1. ACTUAL HITCHHIKING INSPIRED THE SERIES. 

The idea for The Hitchhiker’s Guide to the Galaxy came to Douglas Adams—who was born on this day in 1952—as he was drunkenly stargazing in a field in Innsbruck, Austria in 1971. According to Neil Gaiman’s Don’t Panic: Douglas Adams and the Hitchhiker’s Guide to the Galaxy, Adams, who was poor at the time, was hitchhiking from London to Istanbul with a stolen copy of Ken Welsh’s Hitch-hiker’s Guide to Europe. Adams later wrote to Welsh, “I got frantically depressed in Innsbruck ... When the stars came out I thought that someone ought to write a Hitchhiker's Guide to the Galaxy because it looked a lot more attractive out there than it did around me." 

2. INNSBRUCK IS PROUD OF THE PIVOTAL ROLE IT PLAYED.

In honor of Adams’s inebriated stroke of brilliance, the town (and indeed the rest of the world) has celebrated Towel Day—a towel is the most quintessential item in an intergalactic hitchhiker’s arsenal, according to Adams—on every May 25 since 2001. 

3. REAL LIFE ALSO INSPIRED THE TOWELS.

Towels’ revered place in the series stems from a real-life experience Adams had on a vacation with friends to Greece. According to Adams, “Every morning they'd have to sit around and wait for me because I couldn't find my blessed towel ... I came to feel that someone really together, one who was well organized, would always know where his towel was.” 

4. BEFORE THERE WERE NOVELS, THERE WERE RADIO SHOWS. 

The Hitchhiker’s Guide got its start as a six-part radio play broadcast by the BBC in 1978. Adams had previously written for radio series like The Burkiss Way, so the medium was familiar to him. Nick Webb, editor of Pan Books, heard the series and immediately sought out Adams to write a novel based on the show. Adams later joked, “A publisher came and asked me to write a book, which is a very good way of breaking into publishing.”

5. THE BBC TURNED INITIALLY TURNED DOWN THE PUBLISHERS. 

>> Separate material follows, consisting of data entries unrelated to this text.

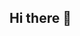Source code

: ## Hi there 👋

<!--
**sumanth7781/sumanth7781** is a ✨ _special_ ✨ repository because its `README.md` (this file) appears on your GitHub profile.

--------------------------------------------------------------------------------
👋 ABOUT ME
I’m Mukkamala Sumanth, a Computer Science and Engineering graduate (B.Tech, 2025) with a CGPA of 9.42.
I’m passionate about building efficient systems, working with cloud platforms, and solving practical problems.
Currently, I’m gaining hands-on experience in batch administration, scheduling, and operations on cloud-based applications.
I enjoy finding ways to streamline processes and automate routine tasks.

--------------------------------------------------------------------------------
⚙️ SKILLS
- Programming: Python, Java, SQL, C++, Shell Scripting
- Cloud: Microsoft Azure, Google Cloud Platform
- Tools: Git, Docker, Linux
- Other: Batch Scheduling, Monitoring, Virtual Machines, File Processing

--------------------------------------------------------------------------------
🚀 PROJECTS & EXPERIENCE
✅ Batch Administration & Scheduling
Worked in the CCS applications team, scheduling and monitoring critical batches that drive financial operations.

✅ Batch Operations on Servers & VMs
Managed batch processing on virtual machines and servers, ensuring smooth file loading and system integration across platforms.

✅ Bookshelf Rearrangement Algorithm (C++)
Designed and implemented a C++ algorithm using a greedy approach to find the minimum number of moves needed to arrange books in consecutive order.

--------------------------------------------------------------------------------
🎓 CERTIFICATIONS
- Microsoft Certified: Azure Fundamentals (AZ-900)
- Google Cloud Associate Engineer
- Salesforce Certified AI Associate

--------------------------------------------------------------------------------
📜 EDUCATION
B.Tech in Computer Science & Engineering
Graduated: May 2025 | CGPA: 9.5

--------------------------------------------------------------------------------
📫 CONTACT
Email: yourname@gmail.com
LinkedIn: linkedin.com/in/yourusername
GitHub: github.com/yourusername

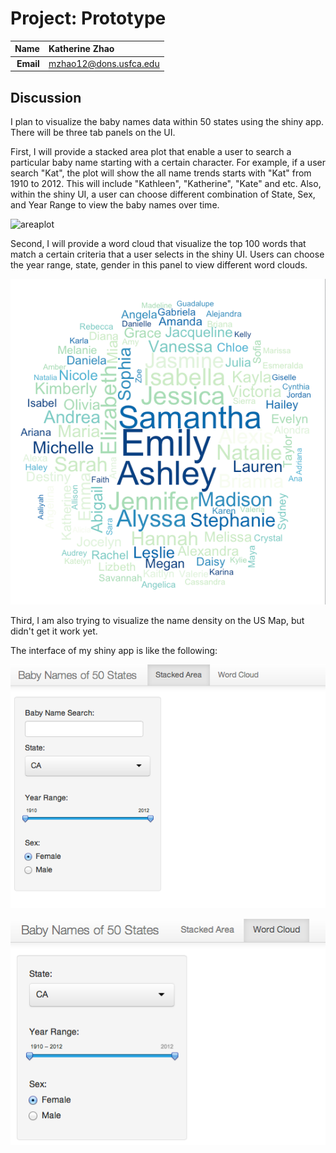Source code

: Project: Prototype
==============================

| **Name**  | Katherine Zhao  |
|----------:|:-------------|
| **Email** | mzhao12@dons.usfca.edu |

## Discussion ##

I plan to visualize the baby names data within 50 states using the shiny app. There will be three tab panels on the UI. 

First, I will provide a stacked area plot that enable a user to search a particular baby name starting with a certain character. For example, if a user search "Kat", the plot will show the all name trends starts with "Kat" from 1910 to 2012. This will include "Kathleen", "Katherine", "Kate" and etc. Also, within the shiny UI, a user can choose different combination of State, Sex, and Year Range to view the baby names over time. 

![areaplot](are_plot.png)

Second, I will provide a word cloud that visualize the top 100 words that match a certain criteria that a user selects in the shiny UI. Users can choose the year range, state, gender in this panel to view different word clouds.

![wordcloud](word_cloud.png)

Third, I am also trying to visualize the name density on the US Map, but didn't get it work yet. 

The interface of my shiny app is like the following:

![interface1](interface1.png)

![interface2](interface2.png)


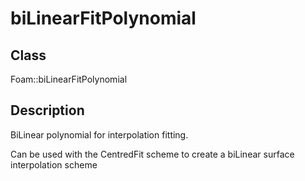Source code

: # biLinearFitPolynomial 
## Class
Foam::biLinearFitPolynomial

## Description
BiLinear polynomial for interpolation fitting.

Can be used with the CentredFit scheme to create a biLinear surface
interpolation scheme

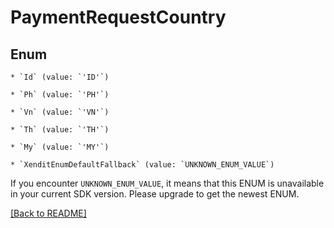 # PaymentRequestCountry




## Enum


    * `Id` (value: `'ID'`)

    * `Ph` (value: `'PH'`)

    * `Vn` (value: `'VN'`)

    * `Th` (value: `'TH'`)

    * `My` (value: `'MY'`)

    * `XenditEnumDefaultFallback` (value: `UNKNOWN_ENUM_VALUE`)

If you encounter `UNKNOWN_ENUM_VALUE`, it means that this ENUM is unavailable in your current SDK version. Please upgrade to get the newest ENUM.


[[Back to README]](../../README.md)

M.J. Simpson’s Hitchhiker: A Biography of Douglas Adams includes an anecdote from radio producer Geoffrey Perkins about the BBC’s initial reaction to these overtures from publishers. According to Perkins, the BBC responded with a letter that said, “Thank you very much for asking us. Unfortunately, we can’t do this. In our experience, books and records of radio shows don’t sell.” Eventually Webb won the battle to acquire the book rights. 

6. ARTHUR COULD HAVE BEEN ALERIC. 

Earthling protagonist Arthur Dent was almost christened Aleric B. Dent. Adams changed the hero’s name during a taxi ride to a BBC pitch meeting for the radio series. 

7. ADAMS’S PUBLISHER HAD TO PLAY HARDBALL WITH HIM. 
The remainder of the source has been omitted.